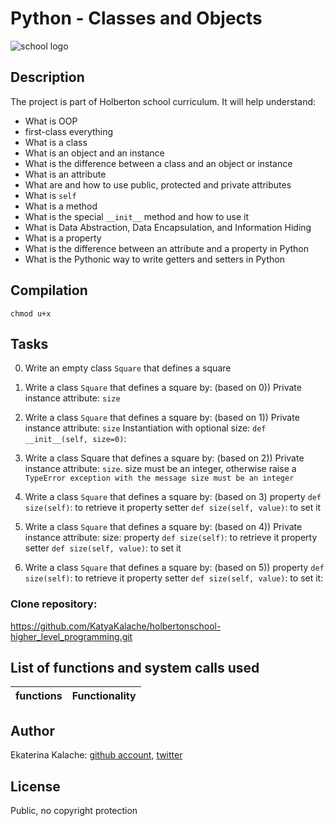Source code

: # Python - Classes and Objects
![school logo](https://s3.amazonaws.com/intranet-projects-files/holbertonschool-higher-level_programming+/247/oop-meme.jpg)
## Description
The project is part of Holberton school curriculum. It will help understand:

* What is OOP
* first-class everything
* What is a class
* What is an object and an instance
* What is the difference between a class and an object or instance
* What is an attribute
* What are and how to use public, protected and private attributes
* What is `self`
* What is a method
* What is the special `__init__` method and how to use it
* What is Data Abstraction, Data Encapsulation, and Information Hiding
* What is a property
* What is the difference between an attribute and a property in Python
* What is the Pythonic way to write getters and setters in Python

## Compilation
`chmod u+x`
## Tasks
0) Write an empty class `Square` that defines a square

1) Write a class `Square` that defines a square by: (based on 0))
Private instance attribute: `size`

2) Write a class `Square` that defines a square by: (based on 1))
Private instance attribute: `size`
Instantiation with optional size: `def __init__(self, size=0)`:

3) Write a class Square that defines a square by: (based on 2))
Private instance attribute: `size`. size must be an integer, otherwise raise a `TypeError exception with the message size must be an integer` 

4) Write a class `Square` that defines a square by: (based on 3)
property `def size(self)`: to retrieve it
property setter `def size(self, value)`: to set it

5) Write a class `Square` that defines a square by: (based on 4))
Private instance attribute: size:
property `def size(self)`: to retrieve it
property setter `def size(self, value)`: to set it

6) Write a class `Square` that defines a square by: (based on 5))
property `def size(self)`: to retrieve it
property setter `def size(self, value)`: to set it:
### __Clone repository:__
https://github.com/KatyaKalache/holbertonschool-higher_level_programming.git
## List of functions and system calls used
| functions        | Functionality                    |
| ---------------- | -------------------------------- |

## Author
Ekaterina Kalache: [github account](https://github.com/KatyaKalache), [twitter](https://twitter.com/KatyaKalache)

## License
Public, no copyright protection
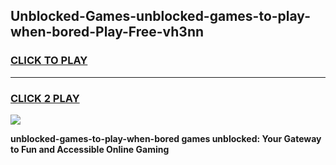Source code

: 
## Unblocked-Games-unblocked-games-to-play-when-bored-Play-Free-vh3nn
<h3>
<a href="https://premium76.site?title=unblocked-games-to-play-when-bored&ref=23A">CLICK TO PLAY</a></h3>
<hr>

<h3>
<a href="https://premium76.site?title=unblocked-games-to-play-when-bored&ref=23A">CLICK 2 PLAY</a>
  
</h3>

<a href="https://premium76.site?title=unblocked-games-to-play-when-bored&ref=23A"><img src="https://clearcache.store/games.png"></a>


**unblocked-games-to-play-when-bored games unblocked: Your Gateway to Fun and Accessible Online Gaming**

--------

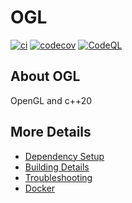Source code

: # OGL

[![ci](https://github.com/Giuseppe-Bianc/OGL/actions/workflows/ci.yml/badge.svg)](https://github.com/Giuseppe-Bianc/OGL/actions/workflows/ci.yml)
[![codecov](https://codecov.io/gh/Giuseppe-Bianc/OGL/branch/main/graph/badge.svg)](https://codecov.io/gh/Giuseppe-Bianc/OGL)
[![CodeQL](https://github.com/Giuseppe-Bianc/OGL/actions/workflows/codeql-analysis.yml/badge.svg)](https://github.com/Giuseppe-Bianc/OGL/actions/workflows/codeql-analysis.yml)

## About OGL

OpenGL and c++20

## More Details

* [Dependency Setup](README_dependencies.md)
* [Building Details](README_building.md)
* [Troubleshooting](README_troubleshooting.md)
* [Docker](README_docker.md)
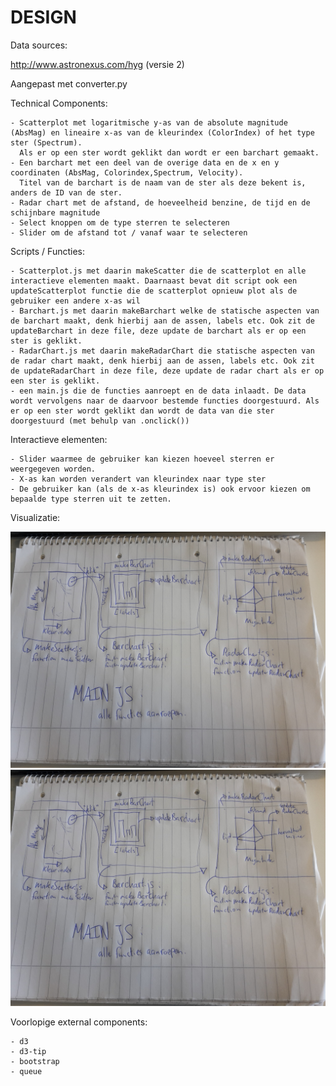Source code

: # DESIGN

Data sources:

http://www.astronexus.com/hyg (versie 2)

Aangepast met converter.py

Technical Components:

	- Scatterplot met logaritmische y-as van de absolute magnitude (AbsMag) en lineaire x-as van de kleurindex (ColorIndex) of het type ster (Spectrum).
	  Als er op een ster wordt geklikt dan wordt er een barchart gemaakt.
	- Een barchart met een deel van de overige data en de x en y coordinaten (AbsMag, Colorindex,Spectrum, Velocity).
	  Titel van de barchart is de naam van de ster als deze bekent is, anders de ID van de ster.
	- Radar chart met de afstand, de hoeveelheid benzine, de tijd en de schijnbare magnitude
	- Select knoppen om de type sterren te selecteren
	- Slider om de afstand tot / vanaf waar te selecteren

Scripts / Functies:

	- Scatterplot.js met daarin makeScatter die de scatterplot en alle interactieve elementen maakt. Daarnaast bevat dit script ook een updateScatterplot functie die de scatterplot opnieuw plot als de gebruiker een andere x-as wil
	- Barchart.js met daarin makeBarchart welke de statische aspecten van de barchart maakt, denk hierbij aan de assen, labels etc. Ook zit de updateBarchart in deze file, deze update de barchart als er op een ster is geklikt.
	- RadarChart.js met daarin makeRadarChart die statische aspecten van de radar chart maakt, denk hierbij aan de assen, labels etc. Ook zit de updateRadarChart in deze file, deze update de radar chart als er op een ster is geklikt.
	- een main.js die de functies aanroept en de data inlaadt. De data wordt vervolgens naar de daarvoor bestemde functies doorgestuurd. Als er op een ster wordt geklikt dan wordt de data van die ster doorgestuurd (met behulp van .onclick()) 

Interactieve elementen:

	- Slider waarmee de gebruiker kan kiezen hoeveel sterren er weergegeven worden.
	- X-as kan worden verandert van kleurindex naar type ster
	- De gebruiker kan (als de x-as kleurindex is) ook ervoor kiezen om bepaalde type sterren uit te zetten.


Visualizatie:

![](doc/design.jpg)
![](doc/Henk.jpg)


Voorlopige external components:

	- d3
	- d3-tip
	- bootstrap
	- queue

--------

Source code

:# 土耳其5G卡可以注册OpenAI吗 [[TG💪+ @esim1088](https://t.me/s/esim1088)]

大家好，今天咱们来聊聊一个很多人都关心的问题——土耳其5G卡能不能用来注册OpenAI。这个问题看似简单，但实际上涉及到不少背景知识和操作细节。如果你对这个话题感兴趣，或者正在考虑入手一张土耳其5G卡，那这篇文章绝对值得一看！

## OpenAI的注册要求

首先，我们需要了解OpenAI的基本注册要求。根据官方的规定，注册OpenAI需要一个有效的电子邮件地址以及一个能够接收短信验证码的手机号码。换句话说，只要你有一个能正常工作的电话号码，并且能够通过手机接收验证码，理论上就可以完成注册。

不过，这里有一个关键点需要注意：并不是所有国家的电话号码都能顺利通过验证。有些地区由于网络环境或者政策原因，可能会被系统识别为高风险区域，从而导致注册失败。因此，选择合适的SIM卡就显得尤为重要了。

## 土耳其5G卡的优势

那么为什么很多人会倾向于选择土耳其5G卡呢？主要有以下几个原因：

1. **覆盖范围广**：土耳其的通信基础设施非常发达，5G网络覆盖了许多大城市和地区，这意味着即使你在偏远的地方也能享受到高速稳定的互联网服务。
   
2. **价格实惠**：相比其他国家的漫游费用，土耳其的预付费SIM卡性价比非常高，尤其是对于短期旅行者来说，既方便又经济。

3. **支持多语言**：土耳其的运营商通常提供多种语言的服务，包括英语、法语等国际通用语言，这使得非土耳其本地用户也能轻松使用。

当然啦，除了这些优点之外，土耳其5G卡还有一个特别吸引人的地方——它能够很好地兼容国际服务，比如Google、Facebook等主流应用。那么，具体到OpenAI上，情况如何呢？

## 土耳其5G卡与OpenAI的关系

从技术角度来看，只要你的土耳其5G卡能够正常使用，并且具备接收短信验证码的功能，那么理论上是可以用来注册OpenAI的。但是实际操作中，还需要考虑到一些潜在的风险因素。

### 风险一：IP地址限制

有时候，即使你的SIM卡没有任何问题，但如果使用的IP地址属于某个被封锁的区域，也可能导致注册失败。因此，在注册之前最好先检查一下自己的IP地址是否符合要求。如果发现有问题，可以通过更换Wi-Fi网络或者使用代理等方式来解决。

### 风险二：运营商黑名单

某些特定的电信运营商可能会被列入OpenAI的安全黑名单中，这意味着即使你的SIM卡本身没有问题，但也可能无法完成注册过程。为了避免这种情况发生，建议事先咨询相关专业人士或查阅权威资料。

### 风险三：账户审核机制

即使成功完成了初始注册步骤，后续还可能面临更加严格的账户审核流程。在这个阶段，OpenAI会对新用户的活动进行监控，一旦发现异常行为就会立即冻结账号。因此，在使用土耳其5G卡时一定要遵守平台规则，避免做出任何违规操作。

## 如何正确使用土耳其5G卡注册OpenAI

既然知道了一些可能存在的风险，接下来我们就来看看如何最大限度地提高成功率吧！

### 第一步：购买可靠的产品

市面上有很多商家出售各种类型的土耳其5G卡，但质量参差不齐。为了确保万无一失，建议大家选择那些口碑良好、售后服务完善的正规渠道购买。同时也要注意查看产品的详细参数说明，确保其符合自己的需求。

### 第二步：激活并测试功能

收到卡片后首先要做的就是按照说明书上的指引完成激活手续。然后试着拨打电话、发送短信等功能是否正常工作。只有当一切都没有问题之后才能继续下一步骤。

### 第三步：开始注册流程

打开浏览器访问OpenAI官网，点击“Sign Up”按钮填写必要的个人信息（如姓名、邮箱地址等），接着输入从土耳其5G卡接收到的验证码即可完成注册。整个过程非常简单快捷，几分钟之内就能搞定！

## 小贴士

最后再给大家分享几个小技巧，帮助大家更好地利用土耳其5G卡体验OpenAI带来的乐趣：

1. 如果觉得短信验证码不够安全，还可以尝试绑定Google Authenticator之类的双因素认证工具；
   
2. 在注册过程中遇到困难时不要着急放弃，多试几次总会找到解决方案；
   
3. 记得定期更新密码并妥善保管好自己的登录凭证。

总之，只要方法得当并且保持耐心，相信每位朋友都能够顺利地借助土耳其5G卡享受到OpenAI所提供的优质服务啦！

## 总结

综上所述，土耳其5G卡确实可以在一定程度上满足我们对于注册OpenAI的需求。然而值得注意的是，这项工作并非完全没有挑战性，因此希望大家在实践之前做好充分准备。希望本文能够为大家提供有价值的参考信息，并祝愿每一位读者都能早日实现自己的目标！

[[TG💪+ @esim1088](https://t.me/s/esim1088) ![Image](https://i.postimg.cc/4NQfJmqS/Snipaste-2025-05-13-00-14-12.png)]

--------

→ The task: Scan the entries for lines holding the string "with", then copy every one of them.

→ The completed task:
Instantiation with optional size: `def __init__(self, size=0)`:
Private instance attribute: `size`. size must be an integer, otherwise raise a `TypeError exception with the message size must be an integer` 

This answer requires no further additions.